TASK OBJECTIVE: Check each line of the records below and collect those holding "remove".

RECORDS FOR THIS EXERCISE:

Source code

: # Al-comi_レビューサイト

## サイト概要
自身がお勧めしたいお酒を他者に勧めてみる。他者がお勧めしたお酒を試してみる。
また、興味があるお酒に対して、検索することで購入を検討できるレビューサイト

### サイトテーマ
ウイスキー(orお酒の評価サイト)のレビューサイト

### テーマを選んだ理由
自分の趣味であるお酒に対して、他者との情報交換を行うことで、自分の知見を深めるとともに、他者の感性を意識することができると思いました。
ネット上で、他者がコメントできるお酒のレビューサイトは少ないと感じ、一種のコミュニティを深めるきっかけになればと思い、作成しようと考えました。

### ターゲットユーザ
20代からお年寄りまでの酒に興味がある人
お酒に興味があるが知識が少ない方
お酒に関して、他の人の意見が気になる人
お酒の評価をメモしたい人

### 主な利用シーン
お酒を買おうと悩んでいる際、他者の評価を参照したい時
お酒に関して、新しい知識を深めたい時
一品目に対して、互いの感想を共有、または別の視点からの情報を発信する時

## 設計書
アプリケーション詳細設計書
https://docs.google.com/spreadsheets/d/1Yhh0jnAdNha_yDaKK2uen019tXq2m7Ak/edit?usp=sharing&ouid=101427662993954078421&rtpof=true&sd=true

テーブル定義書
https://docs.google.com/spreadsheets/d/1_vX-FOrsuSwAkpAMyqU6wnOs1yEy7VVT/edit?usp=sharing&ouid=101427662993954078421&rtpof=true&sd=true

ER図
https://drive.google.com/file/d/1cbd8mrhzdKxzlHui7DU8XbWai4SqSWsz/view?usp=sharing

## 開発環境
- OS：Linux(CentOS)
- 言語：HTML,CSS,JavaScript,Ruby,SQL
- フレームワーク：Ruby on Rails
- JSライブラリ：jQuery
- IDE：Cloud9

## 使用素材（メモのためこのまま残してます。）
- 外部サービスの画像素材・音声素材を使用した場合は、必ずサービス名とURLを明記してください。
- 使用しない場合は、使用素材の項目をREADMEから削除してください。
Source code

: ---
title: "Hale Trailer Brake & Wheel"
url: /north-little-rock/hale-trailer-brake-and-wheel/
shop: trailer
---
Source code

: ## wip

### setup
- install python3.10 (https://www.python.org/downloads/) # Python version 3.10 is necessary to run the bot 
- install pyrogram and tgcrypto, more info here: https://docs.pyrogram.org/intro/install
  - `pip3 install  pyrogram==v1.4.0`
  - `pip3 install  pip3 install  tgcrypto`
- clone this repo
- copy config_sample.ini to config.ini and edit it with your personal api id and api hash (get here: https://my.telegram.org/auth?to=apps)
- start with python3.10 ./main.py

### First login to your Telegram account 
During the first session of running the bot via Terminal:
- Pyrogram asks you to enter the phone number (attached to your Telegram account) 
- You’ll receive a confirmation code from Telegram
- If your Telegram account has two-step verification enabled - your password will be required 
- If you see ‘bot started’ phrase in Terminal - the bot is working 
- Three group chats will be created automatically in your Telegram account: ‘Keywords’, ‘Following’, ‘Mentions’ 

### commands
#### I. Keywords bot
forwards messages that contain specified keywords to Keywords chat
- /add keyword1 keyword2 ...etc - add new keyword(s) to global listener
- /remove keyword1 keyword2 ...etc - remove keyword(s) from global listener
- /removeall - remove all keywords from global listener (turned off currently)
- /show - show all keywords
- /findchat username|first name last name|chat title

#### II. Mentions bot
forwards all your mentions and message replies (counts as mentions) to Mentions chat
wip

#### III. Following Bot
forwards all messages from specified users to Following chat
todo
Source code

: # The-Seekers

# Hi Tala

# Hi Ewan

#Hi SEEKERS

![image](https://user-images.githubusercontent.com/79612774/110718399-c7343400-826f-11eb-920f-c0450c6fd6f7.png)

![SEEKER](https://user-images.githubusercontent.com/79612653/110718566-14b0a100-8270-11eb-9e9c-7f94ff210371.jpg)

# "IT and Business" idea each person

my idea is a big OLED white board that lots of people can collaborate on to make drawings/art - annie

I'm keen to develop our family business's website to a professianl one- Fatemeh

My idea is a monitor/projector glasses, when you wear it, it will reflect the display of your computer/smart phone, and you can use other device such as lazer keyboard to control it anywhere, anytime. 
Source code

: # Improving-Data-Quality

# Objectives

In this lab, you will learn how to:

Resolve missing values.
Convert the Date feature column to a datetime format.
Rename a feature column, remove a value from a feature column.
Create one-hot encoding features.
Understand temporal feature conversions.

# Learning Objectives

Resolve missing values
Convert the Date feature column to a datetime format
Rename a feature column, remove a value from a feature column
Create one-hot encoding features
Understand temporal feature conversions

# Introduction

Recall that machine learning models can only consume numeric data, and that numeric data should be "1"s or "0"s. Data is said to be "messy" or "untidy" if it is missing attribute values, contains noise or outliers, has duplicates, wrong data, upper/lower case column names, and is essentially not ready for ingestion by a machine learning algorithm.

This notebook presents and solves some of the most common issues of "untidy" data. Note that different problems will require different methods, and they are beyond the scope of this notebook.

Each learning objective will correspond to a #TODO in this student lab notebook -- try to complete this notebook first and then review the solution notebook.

FINAL ANSWER:
- /remove keyword1 keyword2 ...etc - remove keyword(s) from global listener
- /removeall - remove all keywords from global listener (turned off currently)
Rename a feature column, remove a value from a feature column.
Rename a feature column, remove a value from a feature column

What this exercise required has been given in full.